TASK DESCRIPTION - The response must reproduce every record below without alteration.

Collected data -
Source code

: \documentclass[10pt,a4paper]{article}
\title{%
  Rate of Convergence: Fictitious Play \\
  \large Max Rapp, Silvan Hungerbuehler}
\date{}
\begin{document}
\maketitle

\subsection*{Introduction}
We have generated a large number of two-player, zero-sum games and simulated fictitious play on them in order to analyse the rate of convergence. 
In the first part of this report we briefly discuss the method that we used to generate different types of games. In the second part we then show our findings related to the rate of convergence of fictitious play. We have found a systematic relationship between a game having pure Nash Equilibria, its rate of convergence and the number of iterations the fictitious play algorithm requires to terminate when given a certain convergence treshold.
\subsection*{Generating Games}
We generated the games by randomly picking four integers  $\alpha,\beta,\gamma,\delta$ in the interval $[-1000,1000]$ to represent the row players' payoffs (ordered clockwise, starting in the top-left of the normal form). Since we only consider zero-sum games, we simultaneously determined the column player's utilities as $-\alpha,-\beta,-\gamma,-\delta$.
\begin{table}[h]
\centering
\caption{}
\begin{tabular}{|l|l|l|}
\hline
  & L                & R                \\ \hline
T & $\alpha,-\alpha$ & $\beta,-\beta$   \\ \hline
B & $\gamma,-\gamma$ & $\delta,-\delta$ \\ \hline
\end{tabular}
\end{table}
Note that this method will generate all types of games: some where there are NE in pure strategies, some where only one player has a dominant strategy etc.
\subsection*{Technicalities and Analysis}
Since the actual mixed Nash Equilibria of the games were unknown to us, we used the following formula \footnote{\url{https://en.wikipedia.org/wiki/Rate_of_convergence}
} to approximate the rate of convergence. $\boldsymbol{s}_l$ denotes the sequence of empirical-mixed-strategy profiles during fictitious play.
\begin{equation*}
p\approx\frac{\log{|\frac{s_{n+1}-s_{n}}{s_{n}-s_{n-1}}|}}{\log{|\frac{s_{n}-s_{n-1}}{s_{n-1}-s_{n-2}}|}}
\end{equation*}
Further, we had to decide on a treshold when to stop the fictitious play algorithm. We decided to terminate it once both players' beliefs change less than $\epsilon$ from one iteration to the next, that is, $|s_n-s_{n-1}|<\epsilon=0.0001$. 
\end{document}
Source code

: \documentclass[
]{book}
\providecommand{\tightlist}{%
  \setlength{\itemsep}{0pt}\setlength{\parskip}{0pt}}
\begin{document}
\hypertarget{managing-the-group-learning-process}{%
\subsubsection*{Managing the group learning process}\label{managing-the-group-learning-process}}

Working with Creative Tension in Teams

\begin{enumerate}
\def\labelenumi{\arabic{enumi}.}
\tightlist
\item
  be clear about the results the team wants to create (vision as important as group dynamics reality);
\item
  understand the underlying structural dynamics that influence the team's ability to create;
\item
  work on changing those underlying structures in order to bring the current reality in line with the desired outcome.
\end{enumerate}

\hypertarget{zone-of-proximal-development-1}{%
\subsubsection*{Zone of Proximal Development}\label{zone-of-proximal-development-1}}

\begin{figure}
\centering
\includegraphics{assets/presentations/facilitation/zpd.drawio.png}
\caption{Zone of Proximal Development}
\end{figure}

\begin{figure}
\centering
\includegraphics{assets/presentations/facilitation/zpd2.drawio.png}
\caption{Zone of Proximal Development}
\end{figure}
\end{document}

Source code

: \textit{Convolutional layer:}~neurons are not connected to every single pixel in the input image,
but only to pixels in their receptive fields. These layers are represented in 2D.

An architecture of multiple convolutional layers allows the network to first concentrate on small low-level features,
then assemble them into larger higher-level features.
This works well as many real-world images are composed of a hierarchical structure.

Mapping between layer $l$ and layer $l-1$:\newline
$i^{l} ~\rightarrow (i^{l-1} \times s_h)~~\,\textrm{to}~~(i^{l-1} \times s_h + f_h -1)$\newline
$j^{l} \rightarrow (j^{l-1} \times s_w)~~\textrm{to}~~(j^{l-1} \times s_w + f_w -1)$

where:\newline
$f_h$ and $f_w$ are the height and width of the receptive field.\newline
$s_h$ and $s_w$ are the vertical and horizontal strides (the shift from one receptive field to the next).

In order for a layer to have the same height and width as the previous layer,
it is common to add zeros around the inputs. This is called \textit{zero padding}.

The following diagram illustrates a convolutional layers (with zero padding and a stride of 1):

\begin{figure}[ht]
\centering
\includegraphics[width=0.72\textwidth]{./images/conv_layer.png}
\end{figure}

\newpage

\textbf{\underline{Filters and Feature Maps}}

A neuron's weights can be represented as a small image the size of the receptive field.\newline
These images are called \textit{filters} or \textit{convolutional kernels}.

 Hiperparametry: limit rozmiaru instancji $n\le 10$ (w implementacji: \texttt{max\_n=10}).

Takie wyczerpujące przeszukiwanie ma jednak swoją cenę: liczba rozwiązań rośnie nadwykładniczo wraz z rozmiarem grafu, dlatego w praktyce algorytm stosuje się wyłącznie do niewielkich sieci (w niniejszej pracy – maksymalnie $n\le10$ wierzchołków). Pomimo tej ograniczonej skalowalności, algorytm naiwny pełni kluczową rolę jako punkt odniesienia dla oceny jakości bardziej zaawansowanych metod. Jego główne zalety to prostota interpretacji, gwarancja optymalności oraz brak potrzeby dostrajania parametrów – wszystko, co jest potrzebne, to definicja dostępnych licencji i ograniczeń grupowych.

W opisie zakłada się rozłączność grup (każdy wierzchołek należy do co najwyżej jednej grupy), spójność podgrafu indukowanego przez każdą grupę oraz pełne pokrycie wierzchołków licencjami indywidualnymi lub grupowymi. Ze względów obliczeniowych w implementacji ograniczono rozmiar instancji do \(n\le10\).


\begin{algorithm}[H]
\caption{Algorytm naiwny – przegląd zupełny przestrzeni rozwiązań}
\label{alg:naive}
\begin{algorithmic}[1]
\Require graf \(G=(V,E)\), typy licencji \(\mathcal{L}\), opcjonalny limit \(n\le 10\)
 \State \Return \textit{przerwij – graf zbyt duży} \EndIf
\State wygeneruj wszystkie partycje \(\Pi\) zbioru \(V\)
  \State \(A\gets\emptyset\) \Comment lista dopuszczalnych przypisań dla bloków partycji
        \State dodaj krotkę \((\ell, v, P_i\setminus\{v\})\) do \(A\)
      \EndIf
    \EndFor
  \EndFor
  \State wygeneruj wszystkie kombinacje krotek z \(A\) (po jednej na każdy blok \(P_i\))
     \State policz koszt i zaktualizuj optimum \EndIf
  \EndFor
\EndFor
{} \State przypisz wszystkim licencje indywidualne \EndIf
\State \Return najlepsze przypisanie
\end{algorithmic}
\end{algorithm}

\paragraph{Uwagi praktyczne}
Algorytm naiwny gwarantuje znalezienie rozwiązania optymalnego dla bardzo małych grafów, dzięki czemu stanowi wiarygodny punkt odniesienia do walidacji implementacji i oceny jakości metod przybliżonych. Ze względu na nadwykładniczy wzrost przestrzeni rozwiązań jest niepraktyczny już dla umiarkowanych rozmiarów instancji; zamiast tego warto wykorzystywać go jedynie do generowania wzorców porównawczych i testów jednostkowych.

TASK RESPONSE -
Source code

: \documentclass[10pt,a4paper]{article}
\title{%
  Rate of Convergence: Fictitious Play \\
  \large Max Rapp, Silvan Hungerbuehler}
\date{}
\begin{document}
\maketitle

\subsection*{Introduction}
We have generated a large number of two-player, zero-sum games and simulated fictitious play on them in order to analyse the rate of convergence. 
In the first part of this report we briefly discuss the method that we used to generate different types of games. In the second part we then show our findings related to the rate of convergence of fictitious play. We have found a systematic relationship between a game having pure Nash Equilibria, its rate of convergence and the number of iterations the fictitious play algorithm requires to terminate when given a certain convergence treshold.
\subsection*{Generating Games}
We generated the games by randomly picking four integers  $\alpha,\beta,\gamma,\delta$ in the interval $[-1000,1000]$ to represent the row players' payoffs (ordered clockwise, starting in the top-left of the normal form). Since we only consider zero-sum games, we simultaneously determined the column player's utilities as $-\alpha,-\beta,-\gamma,-\delta$.
\begin{table}[h]
\centering
\caption{}
\begin{tabular}{|l|l|l|}
\hline
  & L                & R                \\ \hline
T & $\alpha,-\alpha$ & $\beta,-\beta$   \\ \hline
B & $\gamma,-\gamma$ & $\delta,-\delta$ \\ \hline
\end{tabular}
\end{table}
Note that this method will generate all types of games: some where there are NE in pure strategies, some where only one player has a dominant strategy etc.
\subsection*{Technicalities and Analysis}
Since the actual mixed Nash Equilibria of the games were unknown to us, we used the following formula \footnote{\url{https://en.wikipedia.org/wiki/Rate_of_convergence}
} to approximate the rate of convergence. $\boldsymbol{s}_l$ denotes the sequence of empirical-mixed-strategy profiles during fictitious play.
\begin{equation*}
p\approx\frac{\log{|\frac{s_{n+1}-s_{n}}{s_{n}-s_{n-1}}|}}{\log{|\frac{s_{n}-s_{n-1}}{s_{n-1}-s_{n-2}}|}}
\end{equation*}
Further, we had to decide on a treshold when to stop the fictitious play algorithm. We decided to terminate it once both players' beliefs change less than $\epsilon$ from one iteration to the next, that is, $|s_n-s_{n-1}|<\epsilon=0.0001$. 
\end{document}
Source code

: \documentclass[
]{book}
\providecommand{\tightlist}{%
  \setlength{\itemsep}{0pt}\setlength{\parskip}{0pt}}
\begin{document}
\hypertarget{managing-the-group-learning-process}{%
\subsubsection*{Managing the group learning process}\label{managing-the-group-learning-process}}

Working with Creative Tension in Teams

\begin{enumerate}
\def\labelenumi{\arabic{enumi}.}
\tightlist
\item
  be clear about the results the team wants to create (vision as important as group dynamics reality);
\item
  understand the underlying structural dynamics that influence the team's ability to create;
\item
  work on changing those underlying structures in order to bring the current reality in line with the desired outcome.
\end{enumerate}

\hypertarget{zone-of-proximal-development-1}{%
\subsubsection*{Zone of Proximal Development}\label{zone-of-proximal-development-1}}

\begin{figure}
\centering
\includegraphics{assets/presentations/facilitation/zpd.drawio.png}
\caption{Zone of Proximal Development}
\end{figure}

\begin{figure}
\centering
\includegraphics{assets/presentations/facilitation/zpd2.drawio.png}
\caption{Zone of Proximal Development}
\end{figure}
\end{document}

Source code

: \textit{Convolutional layer:}~neurons are not connected to every single pixel in the input image,
but only to pixels in their receptive fields. These layers are represented in 2D.

An architecture of multiple convolutional layers allows the network to first concentrate on small low-level features,
then assemble them into larger higher-level features.
This works well as many real-world images are composed of a hierarchical structure.

Mapping between layer $l$ and layer $l-1$:\newline
$i^{l} ~\rightarrow (i^{l-1} \times s_h)~~\,\textrm{to}~~(i^{l-1} \times s_h + f_h -1)$\newline
$j^{l} \rightarrow (j^{l-1} \times s_w)~~\textrm{to}~~(j^{l-1} \times s_w + f_w -1)$

where:\newline
$f_h$ and $f_w$ are the height and width of the receptive field.\newline
$s_h$ and $s_w$ are the vertical and horizontal strides (the shift from one receptive field to the next).

In order for a layer to have the same height and width as the previous layer,
it is common to add zeros around the inputs. This is called \textit{zero padding}.

The following diagram illustrates a convolutional layers (with zero padding and a stride of 1):

\begin{figure}[ht]
\centering
\includegraphics[width=0.72\textwidth]{./images/conv_layer.png}
\end{figure}

\newpage

\textbf{\underline{Filters and Feature Maps}}

A neuron's weights can be represented as a small image the size of the receptive field.\newline
These images are called \textit{filters} or \textit{convolutional kernels}.

 Hiperparametry: limit rozmiaru instancji $n\le 10$ (w implementacji: \texttt{max\_n=10}).

Takie wyczerpujące przeszukiwanie ma jednak swoją cenę: liczba rozwiązań rośnie nadwykładniczo wraz z rozmiarem grafu, dlatego w praktyce algorytm stosuje się wyłącznie do niewielkich sieci (w niniejszej pracy – maksymalnie $n\le10$ wierzchołków). Pomimo tej ograniczonej skalowalności, algorytm naiwny pełni kluczową rolę jako punkt odniesienia dla oceny jakości bardziej zaawansowanych metod. Jego główne zalety to prostota interpretacji, gwarancja optymalności oraz brak potrzeby dostrajania parametrów – wszystko, co jest potrzebne, to definicja dostępnych licencji i ograniczeń grupowych.

W opisie zakłada się rozłączność grup (każdy wierzchołek należy do co najwyżej jednej grupy), spójność podgrafu indukowanego przez każdą grupę oraz pełne pokrycie wierzchołków licencjami indywidualnymi lub grupowymi. Ze względów obliczeniowych w implementacji ograniczono rozmiar instancji do \(n\le10\).


\begin{algorithm}[H]
\caption{Algorytm naiwny – przegląd zupełny przestrzeni rozwiązań}
\label{alg:naive}
\begin{algorithmic}[1]
\Require graf \(G=(V,E)\), typy licencji \(\mathcal{L}\), opcjonalny limit \(n\le 10\)
 \State \Return \textit{przerwij – graf zbyt duży} \EndIf
\State wygeneruj wszystkie partycje \(\Pi\) zbioru \(V\)
  \State \(A\gets\emptyset\) \Comment lista dopuszczalnych przypisań dla bloków partycji
        \State dodaj krotkę \((\ell, v, P_i\setminus\{v\})\) do \(A\)
      \EndIf
    \EndFor
  \EndFor
  \State wygeneruj wszystkie kombinacje krotek z \(A\) (po jednej na każdy blok \(P_i\))
     \State policz koszt i zaktualizuj optimum \EndIf
  \EndFor
\EndFor
{} \State przypisz wszystkim licencje indywidualne \EndIf
\State \Return najlepsze przypisanie
\end{algorithmic}
\end{algorithm}

\paragraph{Uwagi praktyczne}
Algorytm naiwny gwarantuje znalezienie rozwiązania optymalnego dla bardzo małych grafów, dzięki czemu stanowi wiarygodny punkt odniesienia do walidacji implementacji i oceny jakości metod przybliżonych. Ze względu na nadwykładniczy wzrost przestrzeni rozwiązań jest niepraktyczny już dla umiarkowanych rozmiarów instancji; zamiast tego warto wykorzystywać go jedynie do generowania wzorców porównawczych i testów jednostkowych.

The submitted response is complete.